Review Summary: Grind your face in.
Imagine you are walking along the street one day when suddenly you take a brick to the teeth, you stumble into the road and get run down by a speeding automobile. Yes, your face amongst other things is now fucked. This is kind of like listening to Swedish grindcore band Nasum. Formed in 1992 by former members of Necrony and suitably taking their name from horror film ‘Flesh For Frankenstein’ (Nasum meaning ‘nose’), it was six years before the band released a full length ‘Inhale/Exhale’. That’s not to say the band hadn’t been busy; having already built up a large collection of splits and 7 inch releases and having spent time mastering a fantastic live show - an experience audience members were unlikely to survive. Over the next several years the band released another 3 LP’s; their last simply titled ‘Shift’ hitting the shelves in 2004.
The album is just over half an hour and contains just twenty-four tracks. The songs themselves are of typical grind ilk, the majority clocking in at around about a minute and a half with only three pushing the two minute mark. Each one goes all out to thrash your face off repeatedly like a bulldozer of power over 9000 repeatedly running over your face.
When comparing ‘Shift’ to Nasum’s other work the first thing that becomes apparent is the production here is much slicker which only increases the records power. It doesn’t prevent the record from being less evil sounding , just listen to that first menacing riff in album opener ‘Particles’ possibly the only time you‘ll hear anything that it isn’t trying to outpace the fastest of Slayer songs (you know the ones which kinda sound like a cat dying). From here on though you quickly find yourself embroiled in violent chaotic riffs and lightning paced drumming rolling you in blast beat after blast beat accompanied by vocalist Mieszko Talarczyk’s guttural shrieks drenched in absolute pure evil. This is a record that sounds like the world cracking and opening up to swallow you whole and has a similar effect - you running home and crying to mama. The band slows down a few times, even introducing some nice melody and harmonies into a couple of songs, most notably ‘Wrath’. For the most part, however, this is a record that positively bathes in it’s monstrous sound, it’s wave on wave of razor like guitar work, unheavenly cries and frantic but technical drumming.

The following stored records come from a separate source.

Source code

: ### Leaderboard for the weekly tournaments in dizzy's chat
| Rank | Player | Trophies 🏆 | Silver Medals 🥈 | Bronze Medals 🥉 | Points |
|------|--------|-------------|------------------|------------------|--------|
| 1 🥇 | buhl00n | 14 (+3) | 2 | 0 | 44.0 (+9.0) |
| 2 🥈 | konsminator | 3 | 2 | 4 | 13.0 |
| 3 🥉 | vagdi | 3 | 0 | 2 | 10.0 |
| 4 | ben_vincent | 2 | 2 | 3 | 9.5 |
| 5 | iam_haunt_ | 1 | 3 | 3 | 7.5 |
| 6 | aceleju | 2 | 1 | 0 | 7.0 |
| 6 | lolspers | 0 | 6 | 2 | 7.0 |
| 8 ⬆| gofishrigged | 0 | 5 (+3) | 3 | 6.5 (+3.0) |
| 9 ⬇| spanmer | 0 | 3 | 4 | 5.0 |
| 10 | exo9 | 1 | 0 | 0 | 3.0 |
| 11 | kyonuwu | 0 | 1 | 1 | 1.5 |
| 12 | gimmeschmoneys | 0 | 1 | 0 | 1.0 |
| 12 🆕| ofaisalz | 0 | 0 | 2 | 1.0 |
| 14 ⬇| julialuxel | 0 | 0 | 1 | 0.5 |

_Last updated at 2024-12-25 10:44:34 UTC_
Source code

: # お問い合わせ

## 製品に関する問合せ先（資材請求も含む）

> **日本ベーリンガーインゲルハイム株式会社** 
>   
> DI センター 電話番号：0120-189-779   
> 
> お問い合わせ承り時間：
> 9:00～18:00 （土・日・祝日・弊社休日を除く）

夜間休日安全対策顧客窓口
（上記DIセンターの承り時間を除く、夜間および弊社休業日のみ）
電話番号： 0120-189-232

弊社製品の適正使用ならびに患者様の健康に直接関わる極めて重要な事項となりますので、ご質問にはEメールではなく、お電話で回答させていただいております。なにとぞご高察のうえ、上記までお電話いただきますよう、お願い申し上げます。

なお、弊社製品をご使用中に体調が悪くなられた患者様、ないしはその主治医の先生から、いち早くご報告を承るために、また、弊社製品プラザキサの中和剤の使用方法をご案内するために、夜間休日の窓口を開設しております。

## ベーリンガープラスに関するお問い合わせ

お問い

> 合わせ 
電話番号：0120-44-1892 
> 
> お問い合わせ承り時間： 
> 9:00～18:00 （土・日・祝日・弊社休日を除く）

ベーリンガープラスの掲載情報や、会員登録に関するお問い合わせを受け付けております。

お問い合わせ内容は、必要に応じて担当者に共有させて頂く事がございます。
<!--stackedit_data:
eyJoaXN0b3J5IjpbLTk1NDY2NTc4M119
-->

The thing is with this style of music it tends to be pretty polarising. In the sense that 93% of people on hearing just one song would most likely classify grind somewhere between ‘pretty shitty’ and ‘quite possibly the worst thing I have ever heard’. Who can blame them" I mean the sound Nasum showcases on ‘Shift’ at times bares resemblance to the sound of two trains going full speed colliding into one another in a head on collision. But this chaotic and quite possibly terrifying sound is what makes this record so beautiful. It’s unlistenablility simply increases my desire to listen to it. Some would argue that this isn’t music but who are they to judge what music is and isn’t" Music is an art and Nasum have perfected theirs. It’s a shame that 2004 was to spell the end of the band - Mieszko Talarczyk being confirmed amongst the dead after the tsunami in Thailand, resulting in his bandmates calling an end to Nasum as a creative entity.